Malam memang telah menghapus senja, tapi Raeno masih belum bisa memupus rindunya. Justru rindunya seperti malam, semakin lama semakin pekat. Bukan tidak mungkin dia berusaha menghapus rindu layaknya pagi yang mengakhiri malam. Belajar teori baru – militer dan peperangan, gulung-gulung di lumpur, kepanasan, kehujanan, menggendong “istri pertama”, keluar masuk hutan, mencicipi perbatasan, melahap panasnya gurun di Lebanon, dan terakhir tetap saja merindu padanya.

Jengah, tentu saja.
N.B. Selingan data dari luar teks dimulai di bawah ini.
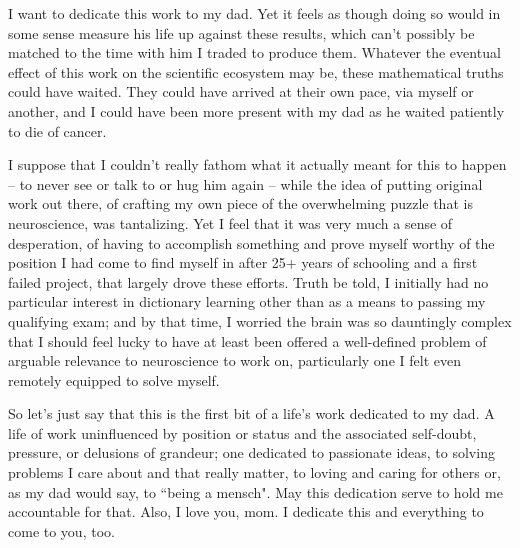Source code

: \documentclass{ucbthesis}
\begin{document}
\begin{frontmatter}

\begin{dedication}
\null\vfil
I want to dedicate this work to my dad. Yet it feels as though doing so would in some sense measure his life up against these results, which can't possibly be matched to the time with him I traded to produce them. Whatever the eventual effect of this work on the scientific ecosystem may be, these mathematical truths could have waited. They could have arrived at their own pace, via myself or another, and I could have been more present with my dad as he waited patiently to die of cancer. 

I suppose that I couldn't really fathom what it actually meant for this to happen -- to never see or talk to or hug him again -- while the idea of putting original work out there, of crafting my own piece of the overwhelming puzzle that is neuroscience, was tantalizing. Yet I feel that it was very much a sense of desperation, of having to accomplish something and prove myself worthy of the position I had come to find myself in after 25+ years of schooling and a first failed project, that largely drove these efforts. Truth be told, I initially had no particular interest in dictionary learning other than as a means to passing my qualifying exam; and by that time, I worried the brain was so dauntingly complex that I should feel lucky to have at least been offered a well-defined problem of arguable relevance to neuroscience to work on, particularly one I felt even remotely equipped to solve myself.

So let's just say that this is the first bit of a life's work dedicated to my dad. A life of work uninfluenced by position or status and the associated self-doubt, pressure, or delusions of grandeur; one dedicated to passionate ideas, to solving problems I care about and that really matter, to loving and caring for others or, as my dad would say, to ``being a mensch". May this dedication serve to hold me accountable for that. Also, I love you, mom. I dedicate this and everything to come to you, too.

\vspace{12pt}
\vfil\null
\end{dedication}



\end{frontmatter}
\end{document}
Namun, semua karena sesal sudah mengikutinya ke mana-mana. Waktu yang bergulir telah membuktikan perasaannya, tapi pria tinggi itu telah terlambat. Dia justru mencintai, saat gulir waktunya telah berlalu. Andai saja dulu menahan tangan Allura. Andai saja dulu bukan jaket yang dia beri, tapi perasaan hati. Mungkin Allura masih menemani setiap harinya sekarang.

Dia bukan menyukai senja, tapi orang bernama Senja. Karena orang bernama Senjalah, dia mencintai senja. Berpisah dengan senja tidak seberat memisahkan diri dengan Senja. Dia tidak menghitung berapa senja yang telah terlewat, yang jelas delapan tahun sepinya waktu merantai hati. Sebab berkali-kali senja telah Raeno lewati dengan Senja favoritnya.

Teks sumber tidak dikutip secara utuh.